PHILADELPHIA-Mosaic Development Partners and Orens Brothers Real Estate have completed financing for Edison Square, and will begin transformation of the former Edison High School into a community shopping center and housing development.
The long-awaited redevelopment of the school, which has been empty and blighted for a decade, will begin with construction of the 37,000-square-foot shopping center. The $12.8-million first phase is to be anchored by a Save-A-Lot with expanded fresh produce and meat stations. Discount store Family Dollar, Burger King and Kicks will also be tenants at the shopping center. Construction is expected to take up to 18 months, according to Mosaic and Orens Brothers.
“We are thrilled to have gotten the necessary funding for this project,” said Scott Orens of Orens Brothers. “This is one of the most complicated financial structures, especially for a project this size. “It represents a unique approach to investing in a community, while developing a first-class project that will benefit the neighborhood for over the long-term.”
The Reinvestment Fund (TRF) provided a leveraged loan of nearly $3.9 million for the project. Wells Fargo Bank and the Philadelphia Industrial Development Corporation provided New Market Tax Credits and Wells Fargo is the investor for those credits. Pennsylvania's Department of Community and Economic Development provided a $1.55 million Business In Our Sites loan and the federal Department of Housing and Urban Development provided $3 million in BEDI and HUD 108 grants and loans.

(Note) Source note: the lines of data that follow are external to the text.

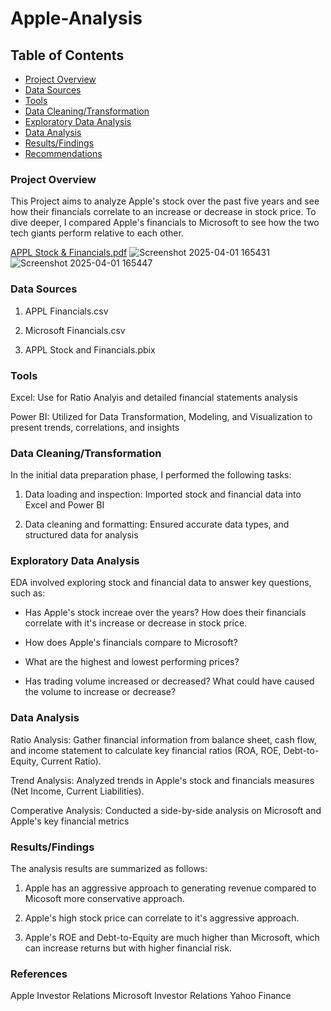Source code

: # Apple-Analysis

## Table of Contents

- [Project Overview](#project-overview)
- [Data Sources](#Data-Sources)
- [Tools](Tools)
- [Data Cleaning/Transformation](Data-Cleaning/Transformation)
- [Exploratory Data Analysis](Exploratory-Data-Analysis)
- [Data Analysis](Data-Analysis)
- [Results/Findings](Results/Findings)
- [Recommendations](#recommendations)

### Project Overview
This Project aims to analyze Apple's stock over the past five years and see how their financials correlate to an increase or decrease in stock price. 
To dive deeper, I compared Apple's financials to Microsoft to see how the two tech giants perform relative to each other.

[APPL Stock & Financials.pdf](https://github.com/user-attachments/files/19557720/APPL.Stock.Financials.pdf)
![Screenshot 2025-04-01 165431](https://github.com/user-attachments/assets/696aabd7-836f-4ed2-ac47-6f71668c1c74)
![Screenshot 2025-04-01 165447](https://github.com/user-attachments/assets/3399143e-e627-4f72-8bd6-b127216fab84)

### Data Sources
1. APPL Financials.csv
   
2. Microsoft Financials.csv
   
3. APPL Stock and Financials.pbix
   

### Tools
Excel: Use for Ratio Analyis and detailed financial statements analysis

Power BI: Utilized for Data Transformation, Modeling, and Visualization to present trends, correlations, and insights

### Data Cleaning/Transformation 

In the initial data preparation phase, I performed the following tasks:

 1. Data loading and inspection: Imported stock and financial data into Excel and Power BI
    
 2. Data cleaning and formatting: Ensured accurate data types, and structured data for analysis 


### Exploratory Data Analysis

EDA involved exploring stock and financial data to answer key questions, such as:

 - Has Apple's stock increae over the years? How does their financials correlate with it's increase or decrease in stock price.
   
 - How does Apple's financials compare to Microsoft?
   
 - What are the highest and lowest performing prices?
   
 - Has trading volume increased or decreased? What could have caused the volume to increase or decrease?
 

### Data Analysis

Ratio Analysis: Gather financial information from balance sheet, cash flow, and income statement to calculate key financial ratios (ROA, ROE, Debt-to-Equity, Current Ratio).

Trend Analysis: Analyzed trends in Apple's stock and financials measures (Net Income, Current Liabilities).

Comperative Analysis: Conducted a side-by-side analysis on Microsoft and Apple's key financial metrics



### Results/Findings

The analysis results are summarized as follows:
 1. Apple has an aggressive approach to generating revenue compared to Micosoft more conservative approach.
    
 2. Apple's high stock price can correlate to it's aggressive approach.
  
 3. Apple's ROE and Debt-to-Equity are much higher than Microsoft, which can increase returns but with higher financial risk.




### References
Apple Investor Relations
Microsoft Investor Relations
Yahoo Finance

“We are gratified to have the full support of the federal government, the Commonwealth, and the City to bring this project to fruition,” said Greg Reaves, a principal of Mosaic. He mentioned that Councilwoman Sanchez and PIDC were especially crucial to the effort.
The project will create 100 construction jobs and an estimated 70 full-time jobs once all the stores in the shopping center are operating. Most of the full-time jobs are expected to be filled by local residents.
Reaves said the development “means jobs, removal of significant blight, and more convenient shopping options for residents.”
Orens, a family-owned development and construction business, and Mosaic, a four-year-old Mid-Atlantic region developer, purchased the property from the Philadelphia School District in June 2011.